Sharing the same displacement and overall design of the 2.3-liter EcoBoost engine of the Ford Mustang, the specific output version found in the Ford Focus RS does have a number of significant differences that help it achieve a higher horsepower and durability level.
Designed for a transverse mounting, it features a cast aluminum block with more robust cast iron cylinder liners and an aluminum head. In this application the engine produces 350 horsepower at 6,000 rpm and 350 pound-feet of torque at 3,200 rpm and steady all the way to 4,500 rpm.
Though it all sounds quite exotic the engine looks rather mundane with the cover off, most of the external hardware and apparatus being made of black composite plastic.
Following the airflow, the intake charge starts up front behind the grille and splits into a somewhat complex air filter box that features an open element cylindrical air filter. It’s dressy with the RS badge cast into a mesh honey comb grate.
From there the air travels through a plastic tube over to the rear of the engine, also stamped with the RS logo. It then heads around to the rear of the engine to a unique Honeywell twin-scroll fixed geometry turbocharger with larger compressor than that found on the Mustang.

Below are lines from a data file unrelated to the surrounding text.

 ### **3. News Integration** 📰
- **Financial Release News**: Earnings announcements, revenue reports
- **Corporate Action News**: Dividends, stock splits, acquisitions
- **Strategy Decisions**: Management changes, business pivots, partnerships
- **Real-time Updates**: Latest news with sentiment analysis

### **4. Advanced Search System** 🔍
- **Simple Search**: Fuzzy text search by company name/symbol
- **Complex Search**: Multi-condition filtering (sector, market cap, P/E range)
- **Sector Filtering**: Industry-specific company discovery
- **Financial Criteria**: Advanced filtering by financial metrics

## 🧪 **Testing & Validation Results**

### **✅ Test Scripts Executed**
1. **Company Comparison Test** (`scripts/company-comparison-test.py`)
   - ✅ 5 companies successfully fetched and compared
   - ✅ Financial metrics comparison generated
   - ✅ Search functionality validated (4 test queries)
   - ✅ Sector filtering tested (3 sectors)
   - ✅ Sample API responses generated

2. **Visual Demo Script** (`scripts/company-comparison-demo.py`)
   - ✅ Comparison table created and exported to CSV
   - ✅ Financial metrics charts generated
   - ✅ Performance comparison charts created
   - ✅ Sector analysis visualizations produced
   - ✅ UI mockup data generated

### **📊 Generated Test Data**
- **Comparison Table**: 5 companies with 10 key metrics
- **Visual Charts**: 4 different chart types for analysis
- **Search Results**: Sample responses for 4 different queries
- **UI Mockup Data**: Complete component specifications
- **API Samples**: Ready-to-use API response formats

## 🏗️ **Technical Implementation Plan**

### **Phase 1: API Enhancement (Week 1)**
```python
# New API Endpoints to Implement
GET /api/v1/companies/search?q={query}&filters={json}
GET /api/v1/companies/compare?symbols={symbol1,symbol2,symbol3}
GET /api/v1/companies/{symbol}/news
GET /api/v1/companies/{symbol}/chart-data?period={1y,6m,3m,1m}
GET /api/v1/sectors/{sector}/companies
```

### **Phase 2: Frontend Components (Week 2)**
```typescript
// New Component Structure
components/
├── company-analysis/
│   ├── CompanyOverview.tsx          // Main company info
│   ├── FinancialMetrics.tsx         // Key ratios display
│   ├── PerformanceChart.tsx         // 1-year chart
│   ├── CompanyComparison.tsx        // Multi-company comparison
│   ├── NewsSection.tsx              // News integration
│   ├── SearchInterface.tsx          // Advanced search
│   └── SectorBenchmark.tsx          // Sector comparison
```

It’s hard to see from above but the turbocharger mounts to a head with an integrated exhaust manifold that enables better thermal efficiency. From there the intake air travels under the engine to a large air-to-air intercooler mounted behind the grille up front and down low.
After cooling the air heads back up into the throttle body and up through a composite intake manifold that is again unique from that found in the Mustang with a higher and better managed flow. It heads into the cylinders which are managed by twin variable cam timing.
Ignition is fired by a now traditional coil on plug system and direct-injection. Not much of the fuel system is seen because of being direct-injection, it’s hidden down below.
The engine drives all four wheels though a very sophisticated yet simple all-wheel drive system that can transfer up to 70% of its torque to the rear axle. The rear differential itself can also vector that torque to a single wheel if necessary, and routinely sends power to the outside wheels during aggressive cornering.
Servicing the Ford Focus RS in spite of its inherent complexity is pretty straight forward. The air filter box is right up front in plain sight and is relatively easy to get into. The battery is right behind that, the main fuse block to to the right.
The brake fluid is the one item you may want to use a long stem funnel to top off as it is buried back under the ledge just a little.
The oil filler cap and dipstick are on top of the engine in plain sight even with the engine cover off. Coolant can be found on the passenger side over the wheel and the windshield washer fluid just ahead of it up front.
Other notable details are the cast composite plastic radiator support to save weight, an element actually pretty commonplace with cars now. Under the hood is also a pretty healthy sound deadening pad to keep the less desirable noises out.